Tyrone: And they didn't report, too, that the Iraqis after they killed everyone else in that convoy, they beheaded the bodies and buried the heads in the sand. They thought it would keep them from going to heaven. I know. Because I was involved in identifications. You know, dental records.

IT GETS REALLY BAD
Tyrone: We met some special forces from Macedonia. I said you're from Macedonia? What are you doing here? And they told us. We don't follow the Geneva Convention. That's why you want us here.

Margaritte: Abu Ghraib that was all misreported. You can look today. None of the military personnel they identified as the perpetrators are in jail. You look at those photos and you know these people didn't do this torture because they were just sitting around and felt bored.

Tyrone: Yes. Look at the photos. It's all done according to the textbook. The torturers were trained. Then they left and the reservists were fall guys.

Margaritte: That's why I got out. I couldn't take any more of the Geneva violations. The stuff we were willing to do.

Tyrone: You want to know about the Surge? The Surge isn't what stopped the bombings and the violence. Adding those troops wasn't enough to make that kind of difference. What happened was that they turned loose the special forces and they went out in  assassination teams. At Fallujah they surrounded the city and they let out the women, the very young, and very old. They made the males age 9 to 60 stay inside. Then they killed them. All of them.

VW: If the media failed to cover this, why didn't soldiers speak out about some of these things. Or at least tell their families? They had access to the Internet and...

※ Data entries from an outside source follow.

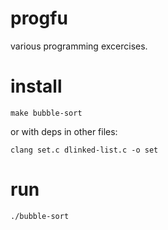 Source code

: # progfu 

various programming excercises.

# install

    make bubble-sort

or with deps in other files:

    clang set.c dlinked-list.c -o set

# run
    ./bubble-sort

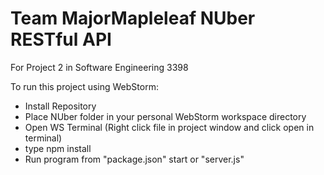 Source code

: # Team MajorMapleleaf NUber RESTful API

For Project 2 in Software Engineering 3398

To run this project using WebStorm:

- Install Repository
- Place NUber folder in your personal WebStorm workspace directory
- Open WS Terminal (Right click file in project window and click open in terminal)
- type npm install
- Run program from "package.json" start or "server.js"
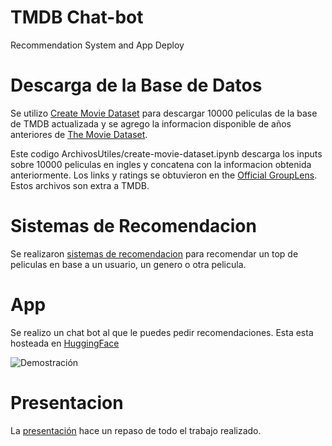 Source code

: # TMDB Chat-bot
 Recommendation System and App Deploy

# Descarga de la Base de Datos
Se utilizo [Create Movie Dataset](https://www.kaggle.com/code/abhakta47/create-movie-dataset/notebook) para descargar 10000 peliculas de la base de TMDB actualizada y se agrego la informacion disponible de años anteriores de [The Movie Dataset](https://www.kaggle.com/datasets/rounakbanik/the-movies-dataset).

Este codigo ArchivosUtiles/create-movie-dataset.ipynb descarga los inputs sobre 10000 peliculas en ingles y concatena con la informacion obtenida anteriormente. Los links y ratings se obtuvieron en the [Official GroupLens](https://grouplens.org/datasets/movielens/latest/). Estos archivos son extra a TMDB. 

# Sistemas de Recomendacion
Se realizaron [sistemas de recomendacion](https://github.com/abrilnoguera/Trabajo2APA/blob/main/RecomendationSystems.ipynb) para recomendar un top de peliculas en base a un usuario, un genero o otra pelicula. 

# App
Se realizo un chat bot al que le puedes pedir recomendaciones. Esta esta hosteada en [HuggingFace](https://huggingface.co/spaces/abrilnoguera/TrabajoAPA)

![Demostración](https://media4.giphy.com/media/v1.Y2lkPTc5MGI3NjExOW5tdDFwNm51azh2ZDduaHRsOHBrbW8yNThidHJsMzU2Nmlvb243eCZlcD12MV9pbnRlcm5hbF9naWZfYnlfaWQmY3Q9Zw/6tJEeftnUgWhM0U0kQ/giphy.gif)

# Presentacion
La [presentación](https://www.canva.com/design/DAF1fhsBoh0/ZApKr6LK6evA0EUBsxVxYg/edit?utm_content=DAF1fhsBoh0&utm_campaign=designshare&utm_medium=link2&utm_source=sharebutton) hace un repaso de todo el trabajo realizado. 
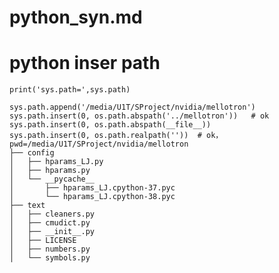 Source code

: # python_syn.md


# python inser path
    print('sys.path=',sys.path)

    sys.path.append('/media/U1T/SProject/nvidia/mellotron')
    sys.path.insert(0, os.path.abspath('../mellotron'))   # ok
    sys.path.insert(0, os.path.abspath(__file__))  
    sys.path.insert(0, os.path.realpath(''))  # ok， 
    pwd=/media/U1T/SProject/nvidia/mellotron
    ├── config
    │   ├── hparams_LJ.py
    │   ├── hparams.py
    │   └── __pycache__
    │       ├── hparams_LJ.cpython-37.pyc
    │       └── hparams_LJ.cpython-38.pyc
    ├── text
    │   ├── cleaners.py
    │   ├── cmudict.py
    │   ├── __init__.py
    │   ├── LICENSE
    │   ├── numbers.py
    │   └── symbols.py








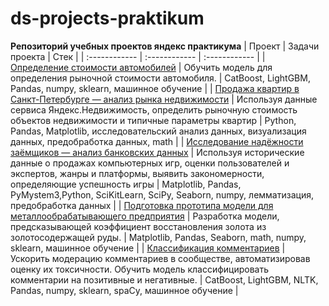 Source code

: # ds-projects-praktikum
**Репозиторий учебных проектов яндекс практикума**
| Проект  |  Задачи проекта |  Стек |
| :------------ | :------------ | :------------ |
| [Определение стоимости автомобилей](https://github.com/it-ru/ds-projects-praktikum/blob/main/numeric_methods/numeric_methods.ipynb "Определение стоимости автомобилей") | Обучить модель для определения рыночной стоимости автомобиля. | CatBoost, LightGBM, Pandas, numpy, sklearn, машинное обучение |
| [Продажа квартир в Санкт-Петербурге — анализ рынка недвижимости](https://github.com/it-ru/ds-projects-praktikum/blob/main/real_estate/real_estate.ipynb "Продажа квартир в Санкт-Петербурге — анализ рынка недвижимости")  |  Используя данные сервиса Яндекс.Недвижимость, определить рыночную стоимость объектов недвижимости и типичные параметры квартир | Python, Pandas, Matplotlib, исследовательский анализ данных, визуализация данных, предобработка данных, math  |
| [Исследование надёжности заёмщиков — анализ банковских данных](https://github.com/it-ru/ds-projects-praktikum/blob/main/bank/bank.ipynb "Исследование надёжности заёмщиков — анализ банковских данных")  |  Используя исторические данные о продажах компьютерных игр, оценки пользователей и экспертов, жанры и платформы, выявить закономерности, определяющие успешность игры | Matplotlib, Pandas, PyMystem3,Python, SciKitLearn, SciPy, Seaborn, numpy, лемматизация, предобработка данных  |
| [Подготовка прототипа модели для металлообрабатывающего предприятия](https://github.com/it-ru/ds-projects-praktikum/blob/main/gold/gold.ipynb "Подготовка прототипа модели для металлообрабатывающего предприятия") | Разработка модели, предсказывающей коэффициент восстановления золота из золотосодержащей руды.  |  Matplotlib, Pandas, Seaborn, math, numpy, sklearn, машинное обучение |
| [Классификация комментариев](https://github.com/it-ru/ds-projects-praktikum/blob/main/nlp/nlp.ipynb "Классификация комментариев") | 
Ускорить модерацию комментариев в сообществе, автоматизировав оценку их токсичности. Обучить модель классифицировать комментарии на позитивные и негативные. | CatBoost, LightGBM, NLTK, Pandas, numpy, sklearn, spaCy, машинное обучение |
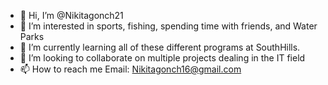 - 👋 Hi, I’m @Nikitagonch21
- 👀 I’m interested in sports, fishing, spending time with friends, and Water Parks
- 🌱 I’m currently learning all of these different programs at SouthHills.
- 💞️ I’m looking to collaborate on multiple projects dealing in the IT field
- 📫 How to reach me Email: Nikitagonch16@gmail.com

<!---
Nikitagonch21/Nikitagonch21 is a ✨ special ✨ repository because its `README.md` (this file) appears on your GitHub profile.
You can click the Preview link to take a look at your changes.
--->
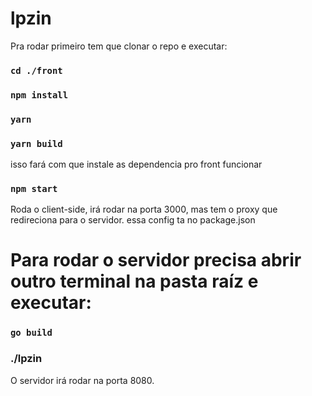 # lpzin

Pra rodar primeiro tem que clonar o repo e executar:

### `cd ./front`
### `npm install`
### `yarn`
### `yarn build`

isso fará com que instale as dependencia pro front funcionar

### `npm start`

Roda o client-side, irá rodar na porta 3000, mas tem o proxy que redireciona para o servidor.
essa config ta no package.json

# Para rodar o servidor precisa abrir outro terminal na pasta raíz e executar:

### `go build`
### ./lpzin

O servidor irá rodar na porta 8080.
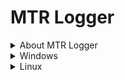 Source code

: # MTR Logger
<details>
  <summary>About MTR Logger</summary>
  Test
</details>
<details>
  <summary>Windows</summary>
  Test
</details>

<details>
  <summary>Linux</summary>
  Quick one-line install: 
  
  curl -fsSL https://calebbrendel.com/mtr-logger/linux | sudo bash
</details>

Tyrone: The Army controlled what you sent on the Internet or said on the phone.

Margaritte: If you were standing in line to use the phone and someone ahead of you said something they shouldn't, they'd suddenly say the phones were down. In the whole country! Once I sitting around while some officers were talking and I had a notebook. I was doodling in it. An officer came over and took it away from me. Even after I showed him I hadn't written anything.


GOING HOME
After the couple got out of the Army it was clear that Margaritte suffered from Post Traumatic Stress Disorder, something the Army has been reluctant to acknowledge is a legitimate combat caused disorder. She is now part of a class-action lawsuit (Sabo v. United States) to receive benefits and care for this injury. She admits, "No one thinks you have it. You look normal on the outside. But you're not normal on the inside."

When Margaritte enrolled in college one of the first classes she took was history. She dreaded the possibility that the class might reach the Iraq War as it moved forward in time. It did. When she spoke out about a few things she experienced she was told by two 18-year-olds, "You were never there!" Another student took another line of attack and called her a "baby killer."

Hearing that I understood why the couple was so reluctant to speak in the first place. But I couldn't help thinking they deserved to be heard. Maybe they weren't eyewitnesses to everything they claimed, but they actually had their boots on the desert ground while the rest of us were sitting at home in comfort. They put their lives in harm's way every day.

I'm sad to see them end up this way. Conflicted about what they did. Feeling used and abandoned by the people in power.

I hope they are successful in what they're trying to do nowadays. Move on, raise their son, and forget about those bad years of their lives except whenever the nightmares still overtake them in the dark. - V.W.